■ Exercise goal ■
Among the lines of the listing below, retype exactly those from the one containing "## Informações Gerais" through the one containing "## Special Thanks", both included. Do not include pictures.

■ Data for review ■
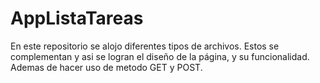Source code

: # AppListaTareas
En este repositorio se alojo diferentes tipos de archivos. Estos se complementan y asi se logran el diseño de la página, y su funcionalidad. Ademas de hacer uso de metodo GET y POST.

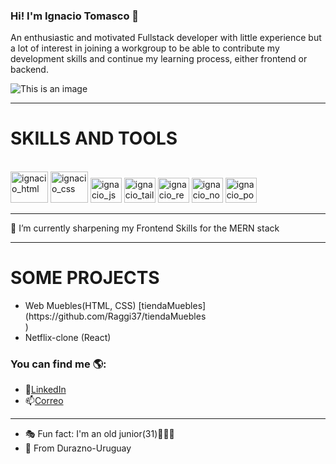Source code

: ### Hi! I'm Ignacio Tomasco 👋 

An enthusiastic and motivated Fullstack developer with little experience but a lot of interest in joining a workgroup to be able to contribute my development skills and continue my learning process, either frontend or backend.


![This is an image](https://www.epitech-it.es/wp-content/uploads/2021/01/cuantos-lenguajes-de-programacion-existen-1024x576.jpg)

<hr>

<h1> SKILLS AND TOOLS </h1>

<div style = "display: inline-block"><br>
    <img align:"center" alt="ignacio_html" height="50" width="60" src="https://cdn.jsdelivr.net/gh/devicons/devicon/icons/html5/html5-original-wordmark.svg" />
    <img align:"center" alt="ignacio_css" height="50" width="60" src="https://cdn.jsdelivr.net/gh/devicons/devicon/icons/css3/css3-original-wordmark.svg" />
    <img align:"center" alt="ignacio_js" height="40" width="50" src="https://cdn.jsdelivr.net/gh/devicons/devicon/icons/javascript/javascript-original.svg" />
    <img align:"center" alt="ignacio_tailw" height="40" width="50" src="https://cdn.jsdelivr.net/gh/devicons/devicon/icons/tailwindcss/tailwindcss-plain.svg" />
    <img align:"center" alt="ignacio_react" height="40" width="50" src="https://cdn.jsdelivr.net/gh/devicons/devicon/icons/react/react-original.svg" />  
    <img align:"center" alt="ignacio_node" height="40" width="50" src="https://cdn.jsdelivr.net/gh/devicons/devicon/icons/nodejs/nodejs-original.svg" />
    <img align:"center" alt="ignacio_postg" height="40" width="50" src="https://cdn.jsdelivr.net/gh/devicons/devicon/icons/postgresql/postgresql-original.svg" />
</div>           




<hr>
🌱 I’m currently sharpening my Frontend Skills for the MERN stack
<br>

<hr>

<h1>SOME PROJECTS </h1>

<ul>
    <li>Web Muebles(HTML, CSS) [tiendaMuebles](https://github.com/Raggi37/tiendaMuebles</li>) 
    <li>Netflix-clone (React)</li>
</ul>

<div>
  
</div>

### You can find me 🌎:

- 💼[LinkedIn](linkedin.com/in/ignacio-tomasco)
- 📫[Correo](ignacio.tomasco@gmail.com)
 
 
<hr> 
 
- 🎭 Fun fact: I'm an old junior(31)👨🏻‍🦳
- 📍 From Durazno-Uruguay 


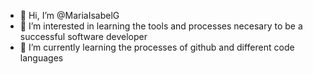 - 👋 Hi, I’m @MariaIsabelG
- 👀 I’m interested in learning the tools and processes necesary to be a successful software developer
- 🌱 I’m currently learning the processes of github and different code languages

<!---
MariaIsabelG/MariaIsabelG is a ✨ special ✨ repository because its `README.md` (this file) appears on your GitHub profile.
You can click the Preview link to take a look at your changes.
--->
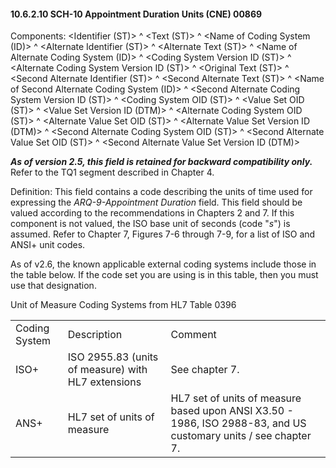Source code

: #### 10.6.2.10 SCH-10 Appointment Duration Units (CNE) 00869

Components: &lt;Identifier (ST)> ^ &lt;Text (ST)> ^ &lt;Name of Coding System (ID)> ^ &lt;Alternate Identifier (ST)> ^ &lt;Alternate Text (ST)> ^ &lt;Name of Alternate Coding System (ID)> ^ &lt;Coding System Version ID (ST)> ^ &lt;Alternate Coding System Version ID (ST)> ^ &lt;Original Text (ST)> ^ &lt;Second Alternate Identifier (ST)> ^ &lt;Second Alternate Text (ST)> ^ &lt;Name of Second Alternate Coding System (ID)> ^ &lt;Second Alternate Coding System Version ID (ST)> ^ &lt;Coding System OID (ST)> ^ &lt;Value Set OID (ST)> ^ &lt;Value Set Version ID (DTM)> ^ &lt;Alternate Coding System OID (ST)> ^ &lt;Alternate Value Set OID (ST)> ^ &lt;Alternate Value Set Version ID (DTM)> ^ &lt;Second Alternate Coding System OID (ST)> ^ &lt;Second Alternate Value Set OID (ST)> ^ &lt;Second Alternate Value Set Version ID (DTM)>

**_As of version 2.5, this field is retained for backward compatibility only._** Refer to the TQ1 segment described in Chapter 4.

Definition: This field contains a code describing the units of time used for expressing the _ARQ-9-Appointment Duration_ field. This field should be valued according to the recommendations in Chapters 2 and 7. If this component is not valued, the ISO base unit of seconds (code "_s_") is assumed. Refer to Chapter 7, Figures 7-6 through 7-9, for a list of ISO and ANSI+ unit codes.

As of v2.6, the known applicable external coding systems include those in the table below. If the code set you are using is in this table, then you must use that designation.

Unit of Measure Coding Systems from HL7 Table 0396

|     |     |     |
| --- | --- | --- |
| Coding System | Description | Comment |
| ISO+ | ISO 2955.83 (units of measure) with HL7 extensions | See chapter 7. |
| ANS+ | HL7 set of units of measure | HL7 set of units of measure based upon ANSI X3.50 - 1986, ISO 2988-83, and US customary units / see chapter 7. |
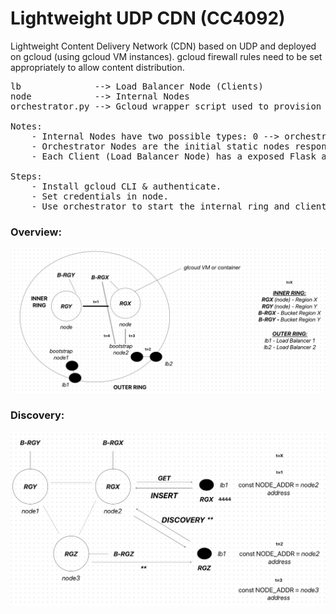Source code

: # Lightweight UDP CDN (CC4092)
Lightweight Content Delivery Network (CDN) based on UDP and deployed on gcloud (using gcloud VM instances). gcloud firewall rules need to be set appropriately to allow content distribution. 

<pre>
lb              --> Load Balancer Node (Clients)
node            --> Internal Nodes
orchestrator.py --> Gcloud wrapper script used to provision the CDN

Notes:
    - Internal Nodes have two possible types: 0 --> orchestrator | 1 --> internal.
    - Orchestrator Nodes are the initial static nodes responsible for descovering other nodes in the inner ring.
    - Each Client (Load Balancer Node) has a exposed Flask app where content can be pushed + pulled.

Steps:
    - Install gcloud CLI & authenticate.
    - Set credentials in node.
    - Use orchestrator to start the internal ring and client apps.
</pre>

### Overview:
![Overview](imgs/overview.png)

### Discovery:
![Discovery](imgs/overview2.png)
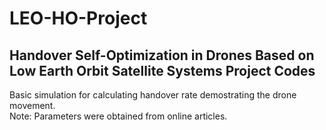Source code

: # LEO-HO-Project
## Handover Self-Optimization in Drones Based on Low Earth Orbit Satellite Systems Project Codes
Basic simulation for calculating handover rate demostrating the drone movement.  <br />
Note: Parameters were obtained from online articles.                             <br />

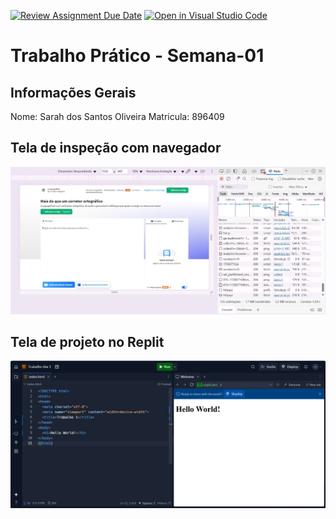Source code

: [![Review Assignment Due Date](https://classroom.github.com/assets/deadline-readme-button-22041afd0340ce965d47ae6ef1cefeee28c7c493a6346c4f15d667ab976d596c.svg)](https://classroom.github.com/a/Ue6hVgM5)
[![Open in Visual Studio Code](https://classroom.github.com/assets/open-in-vscode-2e0aaae1b6195c2367325f4f02e2d04e9abb55f0b24a779b69b11b9e10269abc.svg)](https://classroom.github.com/online_ide?assignment_repo_id=18469869&assignment_repo_type=AssignmentRepo)
# Trabalho Prático - Semana-01

## Informações Gerais
Nome: Sarah dos Santos Oliveira
Matricula: 896409

## Tela de inspeção com navegador
![Print da inspeção de conexão](testeConexao.jpg)

## Tela de projeto no Replit
![Print da página no replit](paginaReplit.jpg)
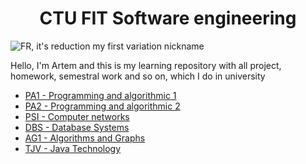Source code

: <div align="center">
<h1>CTU FIT Software engineering</h1>
</div>

<img src="https://www.google.com/url?sa=i&url=https%3A%2F%2Fwww.aliexpress.com%2Fitem%2F32746931629.html&psig=AOvVaw24dahRBd7W213znc6FXIt_&ust=1668089199041000&source=images&cd=vfe&ved=0CA0QjRxqFwoTCMDGk9OiofsCFQAAAAAdAAAAABAE:large" alt="FR, it's reduction my first variation nickname" />

Hello, I'm Artem and this is my learning repository with all project, homework, semestral work and so on, which I do in university

- [PA1 - Programming and algorithmic 1](https://github.com/DarkRader/University/tree/main/1.%20Semestr/1.%20Programming%20and%20algorithmic%201%20(BI-PA1.21))
- [PA2 - Programming and algorithmic 2](https://github.com/DarkRader/University/tree/main/2.%20Semestr/1.%20Programming%20and%20algorithmic%202%20(BI-PA2.21))
- [PSI - Computer networks](https://github.com/DarkRader/University/tree/main/2.%20Semestr/2.%20Computer%20networks%20(BI-PSI.21)%20)
- [DBS - Database Systems](https://github.com/DarkRader/University/tree/main/2.%20Semestr/3.%20Database%20Systems%20(BI-DBS.21)%20)
- [AG1 - Algorithms and Graphs](https://github.com/DarkRader/University/tree/main/3.%20Semestr/1.%20Algorithms%20and%20Graphs%201%20(BI-AG1))
- [TJV - Java Technology](https://github.com/DarkRader/University/tree/main/3.%20Semestr/2.%20Java%20Technology%20(BI-TJV.21))

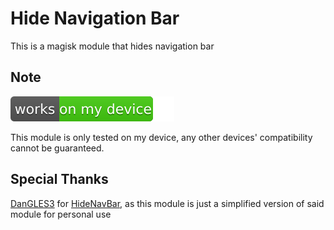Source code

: # Hide Navigation Bar

This is a magisk module that hides navigation bar

## Note

![womd](womd.svg)

This module is only tested on my device, any other devices' compatibility cannot be guaranteed.

## Special Thanks

[DanGLES3](https://github.com/DanGLES3) for [HideNavBar](https://github.com/Magisk-Modules-Alt-Repo/HideNavBar), as this module is just a simplified version of said module for personal use
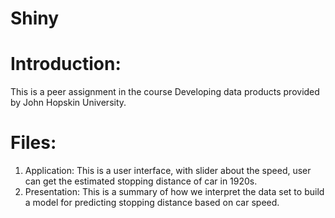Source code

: # Shiny
# Introduction: 
This is a peer assignment in the course Developing data products provided by 
John Hopskin University.

# Files:
1. Application: This is a user interface, with slider about the speed, user can
get the estimated stopping distance of car in 1920s.
2. Presentation: This is a summary of how we interpret the data set to build a 
model for predicting stopping distance based on car speed.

■ Written solution ■
## Informações Gerais
Nome: Sarah dos Santos Oliveira
Matricula: 896409

## Tela de inspeção com navegador
![Print da inspeção de conexão](testeConexao.jpg)

## Tela de projeto no Replit
![Print da página no replit](paginaReplit.jpg)
Source code

: <div align="center">
<h1>CTU FIT Software engineering</h1>
</div>

<img src="https://www.google.com/url?sa=i&url=https%3A%2F%2Fwww.aliexpress.com%2Fitem%2F32746931629.html&psig=AOvVaw24dahRBd7W213znc6FXIt_&ust=1668089199041000&source=images&cd=vfe&ved=0CA0QjRxqFwoTCMDGk9OiofsCFQAAAAAdAAAAABAE:large" alt="FR, it's reduction my first variation nickname" />

Hello, I'm Artem and this is my learning repository with all project, homework, semestral work and so on, which I do in university

- [PA1 - Programming and algorithmic 1](https://github.com/DarkRader/University/tree/main/1.%20Semestr/1.%20Programming%20and%20algorithmic%201%20(BI-PA1.21))
- [PA2 - Programming and algorithmic 2](https://github.com/DarkRader/University/tree/main/2.%20Semestr/1.%20Programming%20and%20algorithmic%202%20(BI-PA2.21))
- [PSI - Computer networks](https://github.com/DarkRader/University/tree/main/2.%20Semestr/2.%20Computer%20networks%20(BI-PSI.21)%20)
- [DBS - Database Systems](https://github.com/DarkRader/University/tree/main/2.%20Semestr/3.%20Database%20Systems%20(BI-DBS.21)%20)
- [AG1 - Algorithms and Graphs](https://github.com/DarkRader/University/tree/main/3.%20Semestr/1.%20Algorithms%20and%20Graphs%201%20(BI-AG1))
- [TJV - Java Technology](https://github.com/DarkRader/University/tree/main/3.%20Semestr/2.%20Java%20Technology%20(BI-TJV.21))

Source code

: # Hide Navigation Bar

This is a magisk module that hides navigation bar

## Note

![womd](womd.svg)

This module is only tested on my device, any other devices' compatibility cannot be guaranteed.

## Special Thanks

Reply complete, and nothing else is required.